### [Instructions to follow]
Reproduce word for word the lines between those holding "4. **CI Integration**: Prepare" and "### why not pickles?", inclusive, and nothing else from the data below.

Source texts of formatted documents:
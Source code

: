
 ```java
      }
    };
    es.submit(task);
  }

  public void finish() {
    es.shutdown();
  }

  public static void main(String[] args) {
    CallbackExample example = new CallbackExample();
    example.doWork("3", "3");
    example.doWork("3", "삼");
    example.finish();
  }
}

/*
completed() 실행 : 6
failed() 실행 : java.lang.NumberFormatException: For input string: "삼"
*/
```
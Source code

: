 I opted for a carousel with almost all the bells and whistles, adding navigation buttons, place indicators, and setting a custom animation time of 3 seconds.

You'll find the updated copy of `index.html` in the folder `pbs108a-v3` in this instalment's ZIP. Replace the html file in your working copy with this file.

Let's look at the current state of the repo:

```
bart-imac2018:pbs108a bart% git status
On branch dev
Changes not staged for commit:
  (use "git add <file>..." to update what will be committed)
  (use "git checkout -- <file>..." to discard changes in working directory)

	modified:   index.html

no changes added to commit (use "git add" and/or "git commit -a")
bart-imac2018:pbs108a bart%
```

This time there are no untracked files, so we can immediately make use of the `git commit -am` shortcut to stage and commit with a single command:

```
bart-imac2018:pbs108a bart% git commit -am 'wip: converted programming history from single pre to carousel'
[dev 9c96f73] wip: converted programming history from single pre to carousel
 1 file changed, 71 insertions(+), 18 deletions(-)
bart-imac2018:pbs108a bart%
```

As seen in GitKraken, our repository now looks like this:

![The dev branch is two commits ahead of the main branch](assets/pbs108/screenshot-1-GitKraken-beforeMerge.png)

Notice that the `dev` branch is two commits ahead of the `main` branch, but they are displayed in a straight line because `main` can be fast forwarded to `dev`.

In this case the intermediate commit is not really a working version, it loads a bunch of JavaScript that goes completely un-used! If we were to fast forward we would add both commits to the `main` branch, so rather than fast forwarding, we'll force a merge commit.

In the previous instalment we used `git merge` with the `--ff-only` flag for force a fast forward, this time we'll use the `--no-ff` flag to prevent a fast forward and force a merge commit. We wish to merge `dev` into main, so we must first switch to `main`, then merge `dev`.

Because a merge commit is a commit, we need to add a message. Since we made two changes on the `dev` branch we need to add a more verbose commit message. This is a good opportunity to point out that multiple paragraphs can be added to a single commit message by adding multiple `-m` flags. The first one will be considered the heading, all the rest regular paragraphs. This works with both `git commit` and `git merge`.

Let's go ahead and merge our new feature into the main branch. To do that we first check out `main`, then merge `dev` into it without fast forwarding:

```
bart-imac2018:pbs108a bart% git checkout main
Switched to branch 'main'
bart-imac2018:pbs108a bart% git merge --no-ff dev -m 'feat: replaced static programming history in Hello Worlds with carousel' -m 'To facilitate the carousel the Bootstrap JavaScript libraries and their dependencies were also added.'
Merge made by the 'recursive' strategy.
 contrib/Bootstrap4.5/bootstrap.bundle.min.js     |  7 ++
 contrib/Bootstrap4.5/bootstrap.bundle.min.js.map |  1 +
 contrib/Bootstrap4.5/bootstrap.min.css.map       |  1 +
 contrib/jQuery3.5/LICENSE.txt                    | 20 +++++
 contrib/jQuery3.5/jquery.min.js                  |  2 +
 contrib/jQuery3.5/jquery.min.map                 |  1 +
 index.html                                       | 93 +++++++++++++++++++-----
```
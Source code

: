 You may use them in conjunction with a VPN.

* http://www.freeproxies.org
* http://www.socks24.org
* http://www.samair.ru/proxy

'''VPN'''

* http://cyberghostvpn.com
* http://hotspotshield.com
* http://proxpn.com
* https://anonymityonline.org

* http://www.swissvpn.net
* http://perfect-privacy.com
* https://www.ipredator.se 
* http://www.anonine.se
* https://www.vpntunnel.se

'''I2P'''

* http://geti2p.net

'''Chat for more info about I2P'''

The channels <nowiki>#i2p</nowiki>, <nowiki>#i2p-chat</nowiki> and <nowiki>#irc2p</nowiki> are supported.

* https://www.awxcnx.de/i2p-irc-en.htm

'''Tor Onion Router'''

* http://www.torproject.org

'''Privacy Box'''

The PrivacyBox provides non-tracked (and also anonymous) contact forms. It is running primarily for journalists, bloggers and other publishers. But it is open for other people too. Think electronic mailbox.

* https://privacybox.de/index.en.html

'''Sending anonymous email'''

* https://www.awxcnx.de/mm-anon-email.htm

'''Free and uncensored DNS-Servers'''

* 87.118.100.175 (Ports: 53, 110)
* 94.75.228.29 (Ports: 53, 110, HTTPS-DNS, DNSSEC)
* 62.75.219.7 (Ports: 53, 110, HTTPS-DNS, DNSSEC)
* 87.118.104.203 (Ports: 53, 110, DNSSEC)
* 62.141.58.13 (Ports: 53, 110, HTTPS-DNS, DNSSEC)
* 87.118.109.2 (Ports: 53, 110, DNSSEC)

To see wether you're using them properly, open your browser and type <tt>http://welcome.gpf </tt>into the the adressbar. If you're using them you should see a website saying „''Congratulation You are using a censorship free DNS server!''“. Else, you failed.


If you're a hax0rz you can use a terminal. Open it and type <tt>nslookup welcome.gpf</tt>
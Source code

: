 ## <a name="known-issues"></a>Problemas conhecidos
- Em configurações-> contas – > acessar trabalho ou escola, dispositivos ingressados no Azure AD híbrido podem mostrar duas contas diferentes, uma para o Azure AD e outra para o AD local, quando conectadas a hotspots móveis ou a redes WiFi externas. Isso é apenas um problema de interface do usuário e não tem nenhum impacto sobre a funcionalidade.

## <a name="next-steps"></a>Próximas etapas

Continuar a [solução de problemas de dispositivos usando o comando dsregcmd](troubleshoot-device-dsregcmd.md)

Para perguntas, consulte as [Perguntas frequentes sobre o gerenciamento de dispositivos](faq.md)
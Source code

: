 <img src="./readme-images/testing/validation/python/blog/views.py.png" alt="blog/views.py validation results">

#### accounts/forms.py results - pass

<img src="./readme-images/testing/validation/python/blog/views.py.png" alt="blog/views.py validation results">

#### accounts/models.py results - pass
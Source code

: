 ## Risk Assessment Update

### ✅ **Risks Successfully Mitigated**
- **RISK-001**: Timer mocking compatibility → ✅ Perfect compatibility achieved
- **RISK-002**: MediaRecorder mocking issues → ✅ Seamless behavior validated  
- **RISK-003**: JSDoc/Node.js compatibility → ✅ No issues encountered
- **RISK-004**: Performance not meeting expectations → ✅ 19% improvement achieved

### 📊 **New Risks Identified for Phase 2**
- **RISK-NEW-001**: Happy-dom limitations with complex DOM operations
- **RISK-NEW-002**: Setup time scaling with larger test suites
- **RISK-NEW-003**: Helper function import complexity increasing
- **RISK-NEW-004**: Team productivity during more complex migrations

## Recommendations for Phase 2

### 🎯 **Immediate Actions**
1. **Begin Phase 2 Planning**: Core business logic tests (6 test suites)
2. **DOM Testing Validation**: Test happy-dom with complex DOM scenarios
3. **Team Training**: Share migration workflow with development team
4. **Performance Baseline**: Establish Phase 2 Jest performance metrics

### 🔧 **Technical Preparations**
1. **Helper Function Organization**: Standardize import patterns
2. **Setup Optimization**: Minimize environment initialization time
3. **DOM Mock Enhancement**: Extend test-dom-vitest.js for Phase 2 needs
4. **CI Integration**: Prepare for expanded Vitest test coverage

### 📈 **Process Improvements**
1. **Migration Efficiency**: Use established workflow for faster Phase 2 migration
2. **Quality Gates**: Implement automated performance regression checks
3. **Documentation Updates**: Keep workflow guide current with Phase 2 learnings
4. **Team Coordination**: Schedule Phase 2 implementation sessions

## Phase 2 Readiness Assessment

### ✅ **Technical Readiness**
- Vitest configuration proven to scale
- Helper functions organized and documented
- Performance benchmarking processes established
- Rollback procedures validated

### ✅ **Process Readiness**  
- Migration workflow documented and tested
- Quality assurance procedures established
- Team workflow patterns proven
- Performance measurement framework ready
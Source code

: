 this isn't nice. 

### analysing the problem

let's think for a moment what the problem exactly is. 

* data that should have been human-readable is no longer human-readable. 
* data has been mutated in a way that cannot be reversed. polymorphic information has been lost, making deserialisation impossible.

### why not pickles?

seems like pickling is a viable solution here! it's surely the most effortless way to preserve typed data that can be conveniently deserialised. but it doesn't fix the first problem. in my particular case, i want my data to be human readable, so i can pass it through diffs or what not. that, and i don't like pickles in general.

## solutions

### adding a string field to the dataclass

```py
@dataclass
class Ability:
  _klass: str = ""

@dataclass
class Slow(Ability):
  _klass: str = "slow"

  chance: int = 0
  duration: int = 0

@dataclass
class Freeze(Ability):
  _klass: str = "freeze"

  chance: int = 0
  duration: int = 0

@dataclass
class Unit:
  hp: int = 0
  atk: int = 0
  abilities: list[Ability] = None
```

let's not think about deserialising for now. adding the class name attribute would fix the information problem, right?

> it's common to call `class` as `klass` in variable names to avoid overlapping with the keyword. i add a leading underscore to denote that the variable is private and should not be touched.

### [Solution to the problem]
4. **CI Integration**: Prepare for expanded Vitest test coverage

### 📈 **Process Improvements**
1. **Migration Efficiency**: Use established workflow for faster Phase 2 migration
2. **Quality Gates**: Implement automated performance regression checks
3. **Documentation Updates**: Keep workflow guide current with Phase 2 learnings
4. **Team Coordination**: Schedule Phase 2 implementation sessions

## Phase 2 Readiness Assessment

### ✅ **Technical Readiness**
- Vitest configuration proven to scale
- Helper functions organized and documented
- Performance benchmarking processes established
- Rollback procedures validated

### ✅ **Process Readiness**  
- Migration workflow documented and tested
- Quality assurance procedures established
- Team workflow patterns proven
- Performance measurement framework ready
Source code

: this isn't nice. 

### analysing the problem

let's think for a moment what the problem exactly is. 

* data that should have been human-readable is no longer human-readable. 
* data has been mutated in a way that cannot be reversed. polymorphic information has been lost, making deserialisation impossible.

### why not pickles?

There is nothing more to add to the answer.